Tuesday, 21 June 2011

NTHNTF



In the flat bottom of the broad valley of the Ruthrieston Burn, between Garthdee and Morningside, lies an old fashioned public playing field. Overlooked by two or three blocks of recently-refurbished tenements on one side and the disused railway line on the other, the full-sized football pitch is complemented by a kiddies playground with swings, a chute and the like. The old railway line, trackbed now tarmac, is today a major commuter route for cyclists and an evening stroll for dogwalkers. But no-one ever uses the football pitch for football. Once muddy six yard box now tussock heavy grass. No nets are ever strung from these corroding municipal goalposts. The bar has fallen rusted broken from its supports at the east end of the pitch. Last week we noticed that now even the posts are gone. A football pitch with only one goal.

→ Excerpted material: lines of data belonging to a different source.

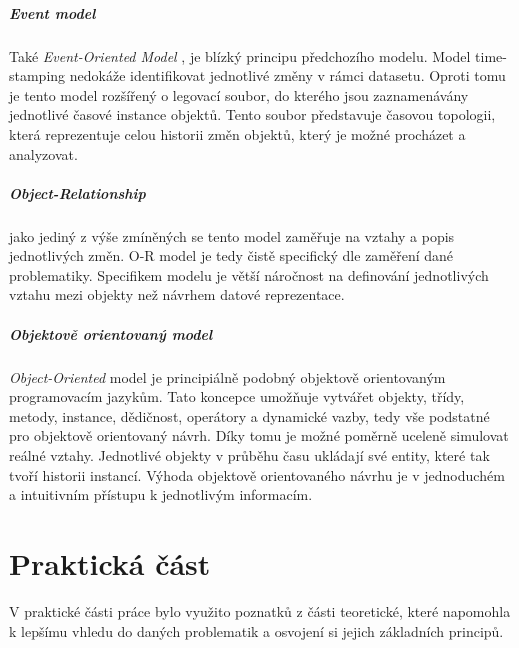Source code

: \documentclass[a4paper,12pt]{report}
\begin{document}
\paragraph*{Event model}
Také \textit{Event-Oriented Model }, je blízký principu předchozího modelu. Model time-stamping nedokáže identifikovat jednotlivé změny v rámci datasetu. Oproti tomu je tento model rozšířený  o legovací soubor, do kterého jsou zaznamenávány jednotlivé časové instance objektů. Tento soubor představuje časovou topologii, která reprezentuje celou historii změn objektů, který je možné procházet a analyzovat.

\paragraph*{Object-Relationship}
jako jediný z výše zmíněných se tento model zaměřuje na vztahy a popis jednotlivých změn. O-R model je tedy čistě specifický dle zaměření dané problematiky. Specifikem  modelu je větší náročnost na definování jednotlivých vztahu mezi objekty než návrhem datové reprezentace. 

\paragraph*{Objektově orientovaný model}
\textit{Object-Oriented} model je principiálně podobný objektově orientovaným programovacím jazykům. Tato koncepce umožňuje vytvářet  objekty, třídy, metody, instance, dědičnost, operátory a dynamické vazby, tedy vše podstatné pro objektově orientovaný návrh. Díky tomu je možné poměrně uceleně simulovat reálné vztahy.  Jednotlivé objekty v průběhu času ukládají své entity, které tak tvoří historii instancí. Výhoda objektově orientovaného návrhu je v jednoduchém a intuitivním přístupu k jednotlivým informacím. 

















\newpage
\chapter*{Praktická část}

V praktické části práce bylo využito poznatků z části teoretické, které napomohla k lepšímu vhledu do daných problematik a osvojení si jejich základních principů. 
\end{document}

Just a little further down that same valley, high fenced and high-tech locked £35-a-match astroturf football pitches for rent are high-energy blue mercury-arc lit at all times to a certain level of brightness. The CCTV system which operates primarily as surveillance of the adjacent ASDA car-park provides the security footprint. Shipping containers double as changing facilities and equipment lockers, raising in our minds the questions: Just what exactly is the nature of the commodity being freighted? By who's agency is this freight being consigned, and to whom is it being delivered?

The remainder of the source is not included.